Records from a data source
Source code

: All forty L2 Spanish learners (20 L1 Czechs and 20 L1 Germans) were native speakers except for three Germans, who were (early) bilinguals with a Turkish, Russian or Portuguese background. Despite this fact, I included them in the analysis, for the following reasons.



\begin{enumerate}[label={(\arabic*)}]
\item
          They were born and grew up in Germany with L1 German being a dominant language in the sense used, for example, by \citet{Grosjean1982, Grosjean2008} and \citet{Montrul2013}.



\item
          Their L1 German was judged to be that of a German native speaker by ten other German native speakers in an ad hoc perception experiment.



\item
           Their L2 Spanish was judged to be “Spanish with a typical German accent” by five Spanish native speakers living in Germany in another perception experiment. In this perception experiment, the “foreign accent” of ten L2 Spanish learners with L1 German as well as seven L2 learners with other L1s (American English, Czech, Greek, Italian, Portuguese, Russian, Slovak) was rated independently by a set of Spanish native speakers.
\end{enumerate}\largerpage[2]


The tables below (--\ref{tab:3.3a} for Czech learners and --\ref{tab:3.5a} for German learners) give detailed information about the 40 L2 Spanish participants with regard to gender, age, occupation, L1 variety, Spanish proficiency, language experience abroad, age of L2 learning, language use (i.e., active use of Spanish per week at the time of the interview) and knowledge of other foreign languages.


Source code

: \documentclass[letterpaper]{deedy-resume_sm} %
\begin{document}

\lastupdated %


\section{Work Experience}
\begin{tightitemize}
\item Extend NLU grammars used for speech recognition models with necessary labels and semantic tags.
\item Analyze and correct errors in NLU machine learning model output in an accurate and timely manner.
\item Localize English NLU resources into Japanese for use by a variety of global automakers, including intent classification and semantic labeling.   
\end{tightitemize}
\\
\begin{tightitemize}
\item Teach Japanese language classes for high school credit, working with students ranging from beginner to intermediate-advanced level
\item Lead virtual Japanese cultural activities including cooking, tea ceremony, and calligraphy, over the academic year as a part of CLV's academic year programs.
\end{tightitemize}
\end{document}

==

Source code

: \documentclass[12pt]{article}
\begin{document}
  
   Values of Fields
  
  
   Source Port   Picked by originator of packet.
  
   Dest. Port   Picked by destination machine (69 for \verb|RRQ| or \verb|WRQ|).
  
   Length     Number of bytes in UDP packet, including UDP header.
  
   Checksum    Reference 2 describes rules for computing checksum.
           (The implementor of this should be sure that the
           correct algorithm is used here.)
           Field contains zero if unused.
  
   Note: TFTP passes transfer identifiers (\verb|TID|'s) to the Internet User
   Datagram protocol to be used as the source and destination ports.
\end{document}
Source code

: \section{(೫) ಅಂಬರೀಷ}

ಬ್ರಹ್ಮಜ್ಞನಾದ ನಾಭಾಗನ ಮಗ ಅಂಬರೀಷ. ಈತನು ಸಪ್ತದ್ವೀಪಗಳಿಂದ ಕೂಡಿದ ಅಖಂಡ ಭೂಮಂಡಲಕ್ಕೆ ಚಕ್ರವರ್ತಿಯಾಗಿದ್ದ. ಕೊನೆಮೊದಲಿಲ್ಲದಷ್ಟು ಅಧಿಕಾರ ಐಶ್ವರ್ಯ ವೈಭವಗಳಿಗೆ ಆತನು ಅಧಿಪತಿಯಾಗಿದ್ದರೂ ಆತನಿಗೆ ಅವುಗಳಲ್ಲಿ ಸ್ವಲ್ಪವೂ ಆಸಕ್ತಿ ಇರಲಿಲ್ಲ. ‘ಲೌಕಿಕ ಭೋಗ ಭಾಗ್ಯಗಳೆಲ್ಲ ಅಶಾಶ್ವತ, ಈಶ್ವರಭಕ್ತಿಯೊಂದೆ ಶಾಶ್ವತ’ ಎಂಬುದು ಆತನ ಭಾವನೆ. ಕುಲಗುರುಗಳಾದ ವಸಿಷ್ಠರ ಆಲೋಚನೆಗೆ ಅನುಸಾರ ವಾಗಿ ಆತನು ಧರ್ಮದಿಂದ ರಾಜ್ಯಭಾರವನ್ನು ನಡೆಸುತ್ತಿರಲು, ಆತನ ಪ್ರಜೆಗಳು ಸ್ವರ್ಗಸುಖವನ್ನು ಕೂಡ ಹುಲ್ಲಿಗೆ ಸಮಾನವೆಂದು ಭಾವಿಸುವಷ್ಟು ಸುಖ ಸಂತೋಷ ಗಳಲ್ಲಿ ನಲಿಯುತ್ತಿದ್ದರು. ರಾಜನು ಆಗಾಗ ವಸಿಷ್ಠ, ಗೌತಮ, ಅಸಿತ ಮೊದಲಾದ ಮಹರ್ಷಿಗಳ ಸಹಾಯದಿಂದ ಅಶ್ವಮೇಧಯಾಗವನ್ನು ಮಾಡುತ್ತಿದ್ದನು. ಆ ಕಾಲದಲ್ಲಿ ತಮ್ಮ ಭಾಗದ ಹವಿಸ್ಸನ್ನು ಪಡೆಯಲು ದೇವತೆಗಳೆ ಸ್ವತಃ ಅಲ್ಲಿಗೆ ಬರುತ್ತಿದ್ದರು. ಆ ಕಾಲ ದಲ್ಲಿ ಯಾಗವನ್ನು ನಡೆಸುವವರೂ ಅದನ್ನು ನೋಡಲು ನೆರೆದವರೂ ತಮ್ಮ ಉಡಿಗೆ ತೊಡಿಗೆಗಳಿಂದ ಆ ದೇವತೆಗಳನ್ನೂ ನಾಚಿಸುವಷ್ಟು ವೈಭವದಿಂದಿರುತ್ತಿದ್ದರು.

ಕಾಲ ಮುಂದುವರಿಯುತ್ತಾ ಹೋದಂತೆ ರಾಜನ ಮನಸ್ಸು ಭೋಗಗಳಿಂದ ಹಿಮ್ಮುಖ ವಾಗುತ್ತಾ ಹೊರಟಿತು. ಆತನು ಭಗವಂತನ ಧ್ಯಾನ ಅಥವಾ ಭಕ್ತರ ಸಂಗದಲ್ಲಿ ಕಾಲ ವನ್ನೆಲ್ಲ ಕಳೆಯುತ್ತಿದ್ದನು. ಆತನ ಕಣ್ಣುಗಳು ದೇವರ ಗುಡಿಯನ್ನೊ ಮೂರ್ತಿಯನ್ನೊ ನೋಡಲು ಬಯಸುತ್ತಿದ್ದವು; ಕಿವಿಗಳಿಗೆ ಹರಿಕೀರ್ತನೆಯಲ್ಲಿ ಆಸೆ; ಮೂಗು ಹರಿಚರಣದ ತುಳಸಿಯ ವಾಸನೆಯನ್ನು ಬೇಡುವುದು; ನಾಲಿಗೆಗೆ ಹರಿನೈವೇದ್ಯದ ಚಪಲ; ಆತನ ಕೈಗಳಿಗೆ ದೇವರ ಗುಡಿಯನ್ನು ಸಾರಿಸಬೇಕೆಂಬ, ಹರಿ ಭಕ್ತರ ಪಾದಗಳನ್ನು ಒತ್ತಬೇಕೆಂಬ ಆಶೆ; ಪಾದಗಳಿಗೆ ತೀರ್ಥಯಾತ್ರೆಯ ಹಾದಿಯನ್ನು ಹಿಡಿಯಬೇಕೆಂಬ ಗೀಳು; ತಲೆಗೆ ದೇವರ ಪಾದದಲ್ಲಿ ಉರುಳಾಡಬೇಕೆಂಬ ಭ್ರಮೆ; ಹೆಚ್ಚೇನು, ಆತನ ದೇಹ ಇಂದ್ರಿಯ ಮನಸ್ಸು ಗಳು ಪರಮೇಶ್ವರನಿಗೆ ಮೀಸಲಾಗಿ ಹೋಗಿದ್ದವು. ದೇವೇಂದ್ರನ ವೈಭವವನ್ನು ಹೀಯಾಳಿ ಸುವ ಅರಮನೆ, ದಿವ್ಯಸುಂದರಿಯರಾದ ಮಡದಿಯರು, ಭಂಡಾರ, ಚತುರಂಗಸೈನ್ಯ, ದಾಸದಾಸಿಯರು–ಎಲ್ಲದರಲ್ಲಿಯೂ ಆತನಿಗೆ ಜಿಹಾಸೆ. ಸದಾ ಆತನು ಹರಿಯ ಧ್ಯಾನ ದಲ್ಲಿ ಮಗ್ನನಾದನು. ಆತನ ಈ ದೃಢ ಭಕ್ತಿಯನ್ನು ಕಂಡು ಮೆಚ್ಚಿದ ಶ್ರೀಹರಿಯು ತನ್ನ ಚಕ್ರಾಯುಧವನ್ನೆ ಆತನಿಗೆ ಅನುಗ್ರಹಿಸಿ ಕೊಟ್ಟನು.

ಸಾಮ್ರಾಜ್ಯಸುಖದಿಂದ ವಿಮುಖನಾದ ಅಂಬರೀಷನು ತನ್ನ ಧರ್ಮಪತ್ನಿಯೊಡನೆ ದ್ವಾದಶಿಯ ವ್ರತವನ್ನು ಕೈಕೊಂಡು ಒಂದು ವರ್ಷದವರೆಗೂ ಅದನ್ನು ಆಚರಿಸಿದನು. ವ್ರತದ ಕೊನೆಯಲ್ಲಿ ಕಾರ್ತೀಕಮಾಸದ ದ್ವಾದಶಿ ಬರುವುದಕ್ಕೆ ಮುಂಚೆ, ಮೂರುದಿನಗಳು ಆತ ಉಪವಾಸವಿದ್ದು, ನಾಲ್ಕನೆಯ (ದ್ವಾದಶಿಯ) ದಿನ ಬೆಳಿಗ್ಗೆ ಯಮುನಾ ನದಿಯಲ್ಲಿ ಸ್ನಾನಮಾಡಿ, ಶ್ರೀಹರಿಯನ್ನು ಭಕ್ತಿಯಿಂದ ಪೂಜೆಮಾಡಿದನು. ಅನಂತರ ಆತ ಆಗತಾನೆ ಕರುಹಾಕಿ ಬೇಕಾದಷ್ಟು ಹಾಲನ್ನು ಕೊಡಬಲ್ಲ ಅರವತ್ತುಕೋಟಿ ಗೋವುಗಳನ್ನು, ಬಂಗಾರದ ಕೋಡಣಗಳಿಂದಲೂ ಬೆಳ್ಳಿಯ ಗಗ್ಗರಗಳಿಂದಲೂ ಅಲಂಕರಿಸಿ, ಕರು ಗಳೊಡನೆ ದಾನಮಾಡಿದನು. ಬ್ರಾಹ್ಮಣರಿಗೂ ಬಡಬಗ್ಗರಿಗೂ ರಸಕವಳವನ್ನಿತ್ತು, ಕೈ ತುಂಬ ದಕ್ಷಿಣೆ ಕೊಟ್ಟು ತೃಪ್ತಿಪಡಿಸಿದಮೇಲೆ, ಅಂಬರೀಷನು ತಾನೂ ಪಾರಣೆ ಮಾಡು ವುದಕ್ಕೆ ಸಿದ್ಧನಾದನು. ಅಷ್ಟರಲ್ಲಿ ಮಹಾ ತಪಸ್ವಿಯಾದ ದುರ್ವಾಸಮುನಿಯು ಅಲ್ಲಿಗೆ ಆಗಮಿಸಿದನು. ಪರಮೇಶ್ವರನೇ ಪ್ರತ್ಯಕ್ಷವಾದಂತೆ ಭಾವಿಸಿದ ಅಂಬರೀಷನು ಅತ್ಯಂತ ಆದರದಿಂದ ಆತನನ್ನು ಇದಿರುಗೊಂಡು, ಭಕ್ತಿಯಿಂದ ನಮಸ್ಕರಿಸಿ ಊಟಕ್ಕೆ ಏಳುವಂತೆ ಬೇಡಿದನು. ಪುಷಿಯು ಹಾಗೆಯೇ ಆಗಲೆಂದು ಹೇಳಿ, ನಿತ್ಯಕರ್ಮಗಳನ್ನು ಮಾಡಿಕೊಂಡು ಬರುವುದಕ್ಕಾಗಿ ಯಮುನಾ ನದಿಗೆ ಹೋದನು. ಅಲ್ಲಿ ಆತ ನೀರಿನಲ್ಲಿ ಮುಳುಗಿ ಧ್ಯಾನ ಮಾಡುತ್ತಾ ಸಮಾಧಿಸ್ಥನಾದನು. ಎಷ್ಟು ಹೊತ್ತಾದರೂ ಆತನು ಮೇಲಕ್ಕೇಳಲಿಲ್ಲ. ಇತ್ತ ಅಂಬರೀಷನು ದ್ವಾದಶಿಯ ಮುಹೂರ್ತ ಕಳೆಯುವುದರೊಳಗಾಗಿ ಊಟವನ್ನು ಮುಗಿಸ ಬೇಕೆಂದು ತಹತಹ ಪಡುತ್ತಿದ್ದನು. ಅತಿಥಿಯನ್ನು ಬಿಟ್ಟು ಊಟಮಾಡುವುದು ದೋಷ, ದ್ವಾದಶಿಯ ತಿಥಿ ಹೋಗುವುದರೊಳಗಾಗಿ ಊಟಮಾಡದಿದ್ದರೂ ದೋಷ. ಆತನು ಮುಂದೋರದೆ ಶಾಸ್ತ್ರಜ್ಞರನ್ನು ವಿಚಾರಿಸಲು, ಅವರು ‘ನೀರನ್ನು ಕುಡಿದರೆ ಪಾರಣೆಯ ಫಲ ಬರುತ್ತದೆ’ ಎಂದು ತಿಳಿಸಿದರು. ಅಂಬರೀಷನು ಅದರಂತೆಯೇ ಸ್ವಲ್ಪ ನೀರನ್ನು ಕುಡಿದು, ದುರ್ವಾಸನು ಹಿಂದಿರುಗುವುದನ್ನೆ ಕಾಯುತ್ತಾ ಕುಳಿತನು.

* * *

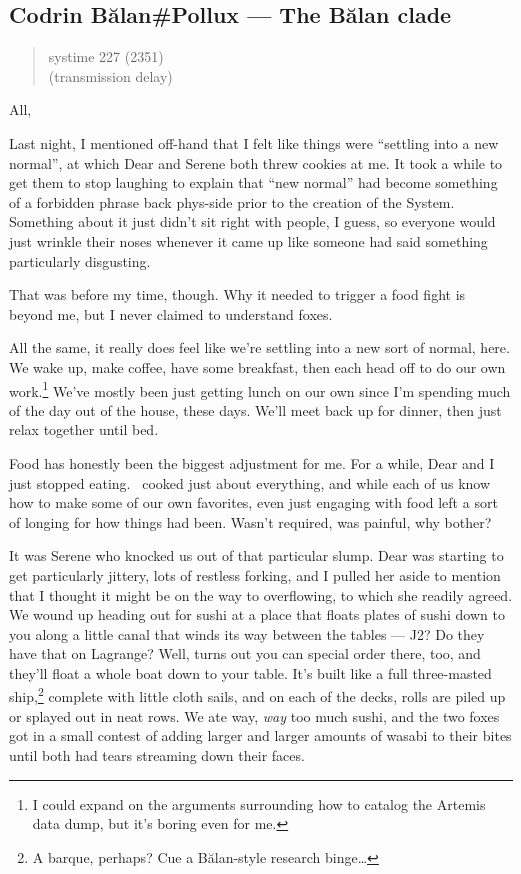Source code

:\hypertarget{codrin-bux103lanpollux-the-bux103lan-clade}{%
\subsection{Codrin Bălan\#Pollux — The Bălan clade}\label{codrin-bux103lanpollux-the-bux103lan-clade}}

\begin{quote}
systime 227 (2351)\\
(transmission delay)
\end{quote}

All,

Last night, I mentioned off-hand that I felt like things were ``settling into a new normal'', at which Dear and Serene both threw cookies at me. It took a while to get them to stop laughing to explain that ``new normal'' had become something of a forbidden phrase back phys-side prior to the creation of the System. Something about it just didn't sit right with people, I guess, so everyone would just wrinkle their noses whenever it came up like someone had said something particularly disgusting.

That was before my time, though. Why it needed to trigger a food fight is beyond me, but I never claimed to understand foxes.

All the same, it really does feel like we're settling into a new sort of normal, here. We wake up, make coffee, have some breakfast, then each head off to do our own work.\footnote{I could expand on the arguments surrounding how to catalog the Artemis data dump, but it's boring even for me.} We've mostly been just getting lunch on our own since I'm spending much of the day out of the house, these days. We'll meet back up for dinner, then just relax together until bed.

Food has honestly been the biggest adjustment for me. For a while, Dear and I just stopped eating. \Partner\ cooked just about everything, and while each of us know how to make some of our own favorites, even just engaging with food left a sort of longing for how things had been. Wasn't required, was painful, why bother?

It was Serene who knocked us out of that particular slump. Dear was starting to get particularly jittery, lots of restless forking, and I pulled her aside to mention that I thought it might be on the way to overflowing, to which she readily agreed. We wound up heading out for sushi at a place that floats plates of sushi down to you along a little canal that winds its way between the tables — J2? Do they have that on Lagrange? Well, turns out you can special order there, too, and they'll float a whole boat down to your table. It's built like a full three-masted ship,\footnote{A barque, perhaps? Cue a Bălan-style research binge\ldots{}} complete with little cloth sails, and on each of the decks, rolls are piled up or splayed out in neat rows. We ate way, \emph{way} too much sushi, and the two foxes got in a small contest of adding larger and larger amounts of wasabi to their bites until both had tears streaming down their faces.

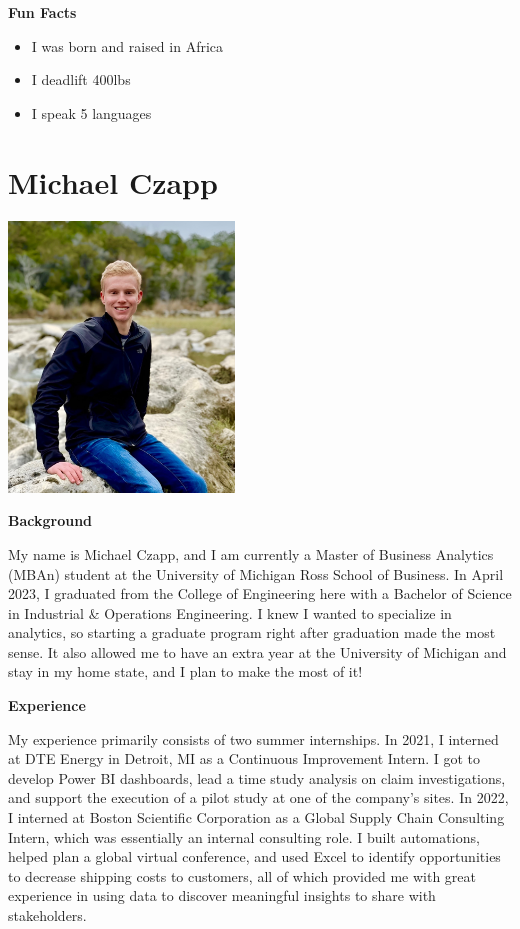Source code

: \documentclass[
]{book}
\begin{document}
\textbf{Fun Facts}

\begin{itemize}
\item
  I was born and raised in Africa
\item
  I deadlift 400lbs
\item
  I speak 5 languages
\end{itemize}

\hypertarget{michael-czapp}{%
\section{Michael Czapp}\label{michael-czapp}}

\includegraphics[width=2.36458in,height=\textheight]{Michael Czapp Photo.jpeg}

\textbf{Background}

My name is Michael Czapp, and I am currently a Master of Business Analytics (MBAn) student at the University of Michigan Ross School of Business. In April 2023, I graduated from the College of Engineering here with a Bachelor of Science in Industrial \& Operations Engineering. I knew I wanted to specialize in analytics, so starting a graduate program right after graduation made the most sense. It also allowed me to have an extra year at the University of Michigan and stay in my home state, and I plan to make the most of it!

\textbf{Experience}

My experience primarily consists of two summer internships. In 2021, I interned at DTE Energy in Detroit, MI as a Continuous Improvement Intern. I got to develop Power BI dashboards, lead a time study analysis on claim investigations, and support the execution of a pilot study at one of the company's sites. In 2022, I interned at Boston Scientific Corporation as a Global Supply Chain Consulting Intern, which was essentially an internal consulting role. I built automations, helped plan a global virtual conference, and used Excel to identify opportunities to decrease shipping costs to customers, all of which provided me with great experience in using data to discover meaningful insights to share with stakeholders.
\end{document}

▶ WHAT YOU WILL DO
Pull out every line of the entries that includes the word "codrin".

▶ SOLUTION TO THIS TASK
:\hypertarget{codrin-bux103lanpollux-the-bux103lan-clade}{%
\subsection{Codrin Bălan\#Pollux — The Bălan clade}\label{codrin-bux103lanpollux-the-bux103lan-clade}}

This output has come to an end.